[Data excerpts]

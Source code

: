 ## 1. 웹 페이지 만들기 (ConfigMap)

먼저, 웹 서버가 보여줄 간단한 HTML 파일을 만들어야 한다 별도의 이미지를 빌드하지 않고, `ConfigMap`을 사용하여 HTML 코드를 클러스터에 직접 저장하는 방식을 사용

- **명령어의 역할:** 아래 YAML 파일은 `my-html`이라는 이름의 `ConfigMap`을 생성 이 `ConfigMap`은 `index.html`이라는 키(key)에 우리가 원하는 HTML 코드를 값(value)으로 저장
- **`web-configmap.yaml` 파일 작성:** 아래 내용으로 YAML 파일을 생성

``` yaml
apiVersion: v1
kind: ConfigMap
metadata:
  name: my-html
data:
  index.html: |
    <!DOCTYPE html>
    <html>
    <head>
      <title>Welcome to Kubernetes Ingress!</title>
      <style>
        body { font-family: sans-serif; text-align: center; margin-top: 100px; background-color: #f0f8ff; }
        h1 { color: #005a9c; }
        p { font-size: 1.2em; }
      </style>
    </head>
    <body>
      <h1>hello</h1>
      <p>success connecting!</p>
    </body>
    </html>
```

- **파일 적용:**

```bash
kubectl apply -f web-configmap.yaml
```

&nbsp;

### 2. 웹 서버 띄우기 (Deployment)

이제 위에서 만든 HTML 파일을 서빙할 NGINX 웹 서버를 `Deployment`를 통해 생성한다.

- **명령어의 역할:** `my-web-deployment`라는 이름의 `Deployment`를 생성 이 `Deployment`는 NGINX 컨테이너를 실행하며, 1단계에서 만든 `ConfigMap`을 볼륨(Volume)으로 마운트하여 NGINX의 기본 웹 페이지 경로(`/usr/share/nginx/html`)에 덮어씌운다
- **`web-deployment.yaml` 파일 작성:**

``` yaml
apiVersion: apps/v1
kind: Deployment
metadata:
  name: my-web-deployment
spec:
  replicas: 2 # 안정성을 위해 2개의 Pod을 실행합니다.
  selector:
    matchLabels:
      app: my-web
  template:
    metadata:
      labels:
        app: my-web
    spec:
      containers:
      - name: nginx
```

* **Instructions to follow**
What needs duplicating is the run of lines from the one containing "이제 위에서 만든 HTML" through the last line of the entries above, exact and complete.

* **Written answer**
이제 위에서 만든 HTML 파일을 서빙할 NGINX 웹 서버를 `Deployment`를 통해 생성한다.

- **명령어의 역할:** `my-web-deployment`라는 이름의 `Deployment`를 생성 이 `Deployment`는 NGINX 컨테이너를 실행하며, 1단계에서 만든 `ConfigMap`을 볼륨(Volume)으로 마운트하여 NGINX의 기본 웹 페이지 경로(`/usr/share/nginx/html`)에 덮어씌운다
- **`web-deployment.yaml` 파일 작성:**

``` yaml
apiVersion: apps/v1
kind: Deployment
metadata:
  name: my-web-deployment
spec:
  replicas: 2 # 안정성을 위해 2개의 Pod을 실행합니다.
  selector:
    matchLabels:
      app: my-web
  template:
    metadata:
      labels:
        app: my-web
    spec:
      containers:
      - name: nginx
```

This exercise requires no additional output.